Goat’s Hole Cave, Paviland, South Wales

A
  • Goat’s Hole Cave at Paviland on the Gower peninsula in S Wales has lithics from c. 40,000 BP to c. 13,000 BP (incl. Mousterian, leaf point, & later Aurignacian).
  • The earliest Aurignacian material consists of c. 50 lithics – small-scale, intermittent occupation.
  • The first excavator at Paviland in 1823 was William Buckland the Oxford don, Dean of Westminster & Curate of Christchurch. He kept a pet hyaena at home, sometimes bringing it into college
  • At Paviland, he found bones of ‘antediluvial’ animals incl. a mammoth skull (now lost), but also partial human skeleton. Initially thought to be a recent, male Customs Officer.
  • In his Reliquiae Diluvianae of 1823, he suggested it was a female Romano-British prostitute, a ‘painted lady’. Later recognised as male.

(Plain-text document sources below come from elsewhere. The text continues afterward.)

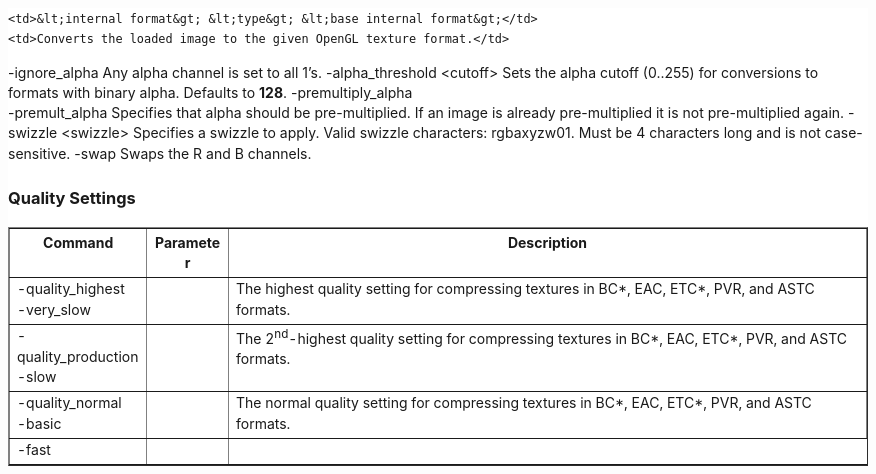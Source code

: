     <td>&lt;internal format&gt; &lt;type&gt; &lt;base internal format&gt;</td>
    <td>Converts the loaded image to the given OpenGL texture format.</td>
  </tr>
  <tr>
    <td>-ignore_alpha</td>
    <td></td>
    <td>Any alpha channel is set to all 1’s.</td>
  </tr>
  <tr>
    <td>-alpha_threshold</td>
    <td>&lt;cutoff&gt;</td>
    <td>Sets the alpha cutoff (0..255) for conversions to formats with binary alpha. Defaults to <strong>128</strong>.</td>
  </tr>
  <tr>
    <td>-premultiply_alpha<br>-premult_alpha</td>
    <td></td>
    <td>Specifies that alpha should be pre-multiplied. If an image is already pre-multiplied it is not pre-multiplied again.</td>
  </tr>
  <tr>
    <td>-swizzle</td>
    <td>&lt;swizzle&gt;</td>
    <td>
      Specifies a swizzle to apply. Valid swizzle characters: rgbaxyzw01. Must be 4 characters long and is not case-sensitive.
    </td>
  </tr>
  <tr>
    <td>-swap</td>
    <td></td>
    <td>Swaps the R and B channels.</td>
  </tr>
</table>

<h3>Quality Settings</h3>

<table border="1" cellpadding="5">
  <tr>
    <th>Command</th>
    <th>Parameter</th>
    <th>Description</th>
  </tr>
  <tr>
    <td>-quality_highest<br>-very_slow</td>
    <td></td>
    <td>The highest quality setting for compressing textures in BC*, EAC, ETC*, PVR, and ASTC formats.</td>
  </tr>
  <tr>
    <td>-quality_production<br>-slow</td>
    <td></td>
    <td>The 2<sup>nd</sup>-highest quality setting for compressing textures in BC*, EAC, ETC*, PVR, and ASTC formats.</td>
  </tr>
  <tr>
    <td>-quality_normal<br>-basic</td>
    <td></td>
    <td>The normal quality setting for compressing textures in BC*, EAC, ETC*, PVR, and ASTC formats.</td>
  </tr>
  <tr>
    <td>-fast</td>
    <td></td>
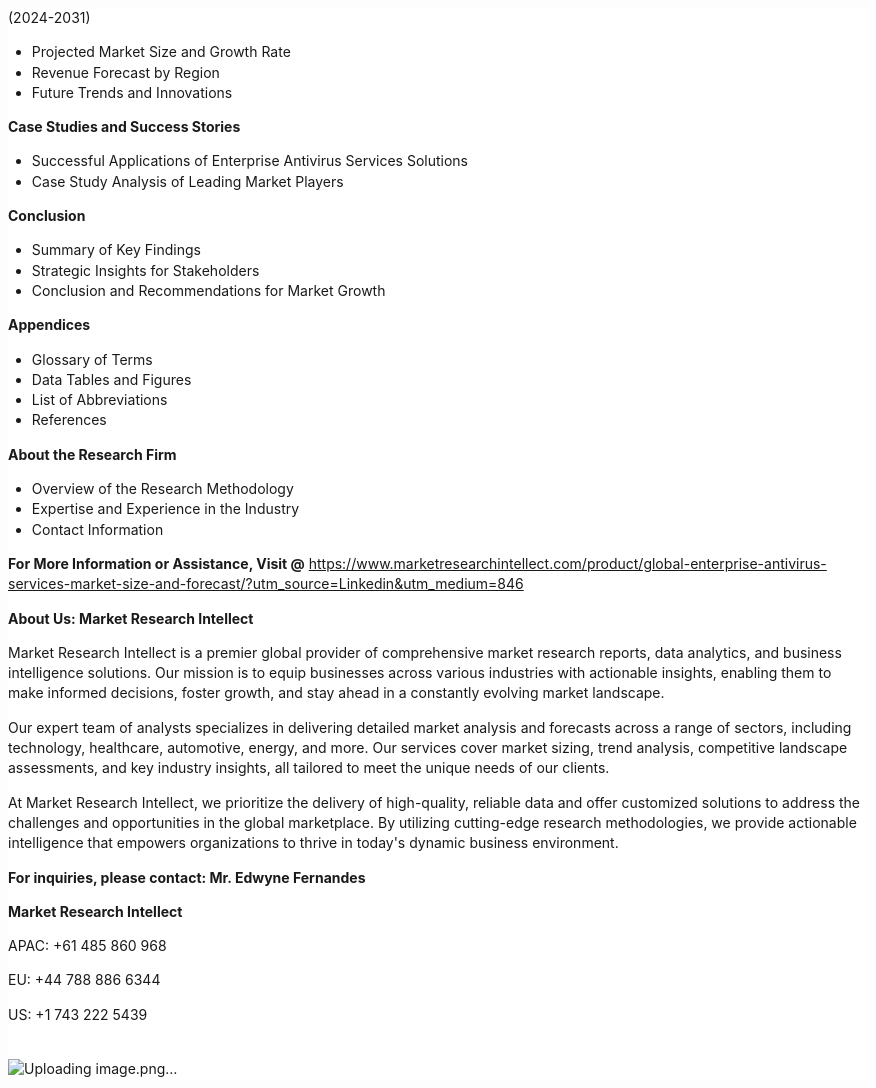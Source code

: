 (2024-2031)</strong></p><ul><li>Projected Market Size and Growth Rate</li><li>Revenue Forecast by Region</li><li>Future Trends and Innovations</li></ul><p><strong>Case Studies and Success Stories</strong></p><ul><li>Successful Applications of Enterprise Antivirus Services Solutions</li><li>Case Study Analysis of Leading Market Players</li></ul><p><strong>Conclusion</strong></p><ul><li>Summary of Key Findings</li><li>Strategic Insights for Stakeholders</li><li>Conclusion and Recommendations for Market Growth</li></ul><p><strong>Appendices</strong></p><ul><li>Glossary of Terms</li><li>Data Tables and Figures</li><li>List of Abbreviations</li><li>References</li></ul><p><strong>About the Research Firm</strong></p><ul><li>Overview of the Research Methodology</li><li>Expertise and Experience in the Industry</li><li>Contact Information</li></ul></div><div class="article-main__content" data-test-id="publishing-text-block"><p><span class="font-[700]"><strong>For More Information or Assistance, Visit @</strong>&nbsp;<a href="https://www.marketresearchintellect.com/product/global-enterprise-antivirus-services-market-size-and-forecast/?utm_source=Linkedin&utm_medium=846">https://www.marketresearchintellect.com/product/global-enterprise-antivirus-services-market-size-and-forecast/?utm_source=Linkedin&utm_medium=846</a></span></p><p><strong>About Us: Market Research Intellect</strong></p><p>Market Research Intellect is a premier global provider of comprehensive market research reports, data analytics, and business intelligence solutions. Our mission is to equip businesses across various industries with actionable insights, enabling them to make informed decisions, foster growth, and stay ahead in a constantly evolving market landscape.</p><p>Our expert team of analysts specializes in delivering detailed market analysis and forecasts across a range of sectors, including technology, healthcare, automotive, energy, and more. Our services cover market sizing, trend analysis, competitive landscape assessments, and key industry insights, all tailored to meet the unique needs of our clients.</p><p>At Market Research Intellect, we prioritize the delivery of high-quality, reliable data and offer customized solutions to address the challenges and opportunities in the global marketplace. By utilizing cutting-edge research methodologies, we provide actionable intelligence that empowers organizations to thrive in today's dynamic business environment.</p><p><strong>For inquiries, please contact: Mr. Edwyne Fernandes</strong></p><p><strong>Market Research Intellect</strong></p><p>APAC: +61 485 860 968</p><p>EU: +44 788 886 6344</p><p>US: +1 743 222 5439</p></div><div class="article-main__content" data-test-id="publishing-text-block">&nbsp;</div>
![Uploading image.png…]()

  • Bones stained red by ochre, & accompanied by deliberately broken rods of ivory, rings & a bead, bone blades/knives, & perforated shells & animal teeth
  • Later excavs found the ‘Sollas Egg’ – a pathological fragment of mammoth tusk pierced for suspension . Initial 14C date of 26,350 – 25,840 BP, suggesting it was firmly later Gravettian.
  • More recent dating & isotope work by Higham & Jacobi, now young man had 20% marine diet, & died 29,490 – 28, 400 BP – the oldest formal burial in NW Europe. Evolved Aurignacian/ earliest Gravettian.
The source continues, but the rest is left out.